Problem details:
Word for word and without images, transcribe all of the records.

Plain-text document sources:

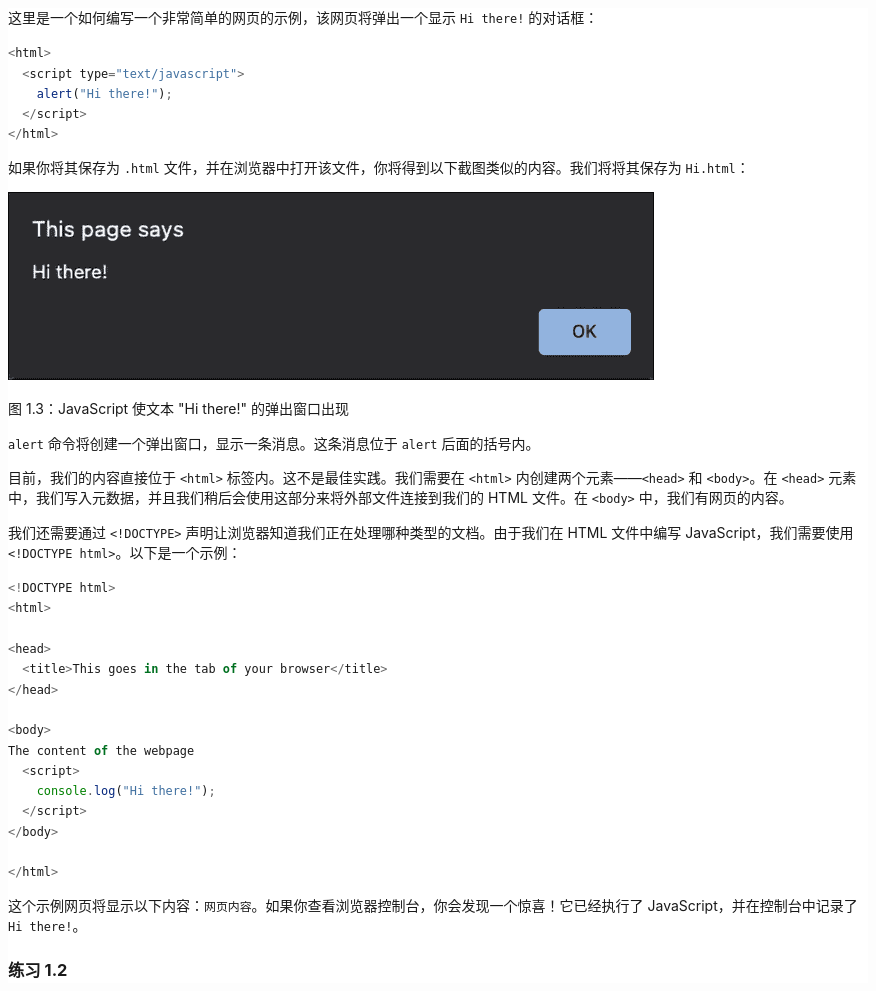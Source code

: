 这里是一个如何编写一个非常简单的网页的示例，该网页将弹出一个显示 `Hi there!` 的对话框：

```js
<html>
  <script type="text/javascript">
    alert("Hi there!");
  </script>
</html> 
```

如果你将其保存为 `.html` 文件，并在浏览器中打开该文件，你将得到以下截图类似的内容。我们将将其保存为 `Hi.html`：

![形状自动生成中等置信度的描述](img/B16682_01_03.png)

图 1.3：JavaScript 使文本 "Hi there!" 的弹出窗口出现

`alert` 命令将创建一个弹出窗口，显示一条消息。这条消息位于 `alert` 后面的括号内。

目前，我们的内容直接位于 `<html>` 标签内。这不是最佳实践。我们需要在 `<html>` 内创建两个元素——`<head>` 和 `<body>`。在 `<head>` 元素中，我们写入元数据，并且我们稍后会使用这部分来将外部文件连接到我们的 HTML 文件。在 `<body>` 中，我们有网页的内容。

我们还需要通过 `<!DOCTYPE>` 声明让浏览器知道我们正在处理哪种类型的文档。由于我们在 HTML 文件中编写 JavaScript，我们需要使用 `<!DOCTYPE html>`。以下是一个示例：

```js
<!DOCTYPE html>
<html>

<head>
  <title>This goes in the tab of your browser</title>
</head>

<body>
The content of the webpage 
  <script>
    console.log("Hi there!");
  </script>
</body>

</html> 
```

这个示例网页将显示以下内容：`网页内容`。如果你查看浏览器控制台，你会发现一个惊喜！它已经执行了 JavaScript，并在控制台中记录了 `Hi there!`。

### 练习 1.2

Result of the task:
Source code

: 这里是一个如何编写一个非常简单的网页的示例，该网页将弹出一个显示 `Hi there!` 的对话框：

```js
<html>
  <script type="text/javascript">
    alert("Hi there!");
  </script>
</html> 
```

如果你将其保存为 `.html` 文件，并在浏览器中打开该文件，你将得到以下截图类似的内容。我们将将其保存为 `Hi.html`：

![形状自动生成中等置信度的描述](img/B16682_01_03.png)

图 1.3：JavaScript 使文本 "Hi there!" 的弹出窗口出现

`alert` 命令将创建一个弹出窗口，显示一条消息。这条消息位于 `alert` 后面的括号内。

目前，我们的内容直接位于 `<html>` 标签内。这不是最佳实践。我们需要在 `<html>` 内创建两个元素——`<head>` 和 `<body>`。在 `<head>` 元素中，我们写入元数据，并且我们稍后会使用这部分来将外部文件连接到我们的 HTML 文件。在 `<body>` 中，我们有网页的内容。

我们还需要通过 `<!DOCTYPE>` 声明让浏览器知道我们正在处理哪种类型的文档。由于我们在 HTML 文件中编写 JavaScript，我们需要使用 `<!DOCTYPE html>`。以下是一个示例：

```js
<!DOCTYPE html>
<html>

<head>
  <title>This goes in the tab of your browser</title>
</head>

<body>
The content of the webpage 
  <script>
    console.log("Hi there!");
  </script>
</body>

</html> 
```

这个示例网页将显示以下内容：`网页内容`。如果你查看浏览器控制台，你会发现一个惊喜！它已经执行了 JavaScript，并在控制台中记录了 `Hi there!`。

### 练习 1.2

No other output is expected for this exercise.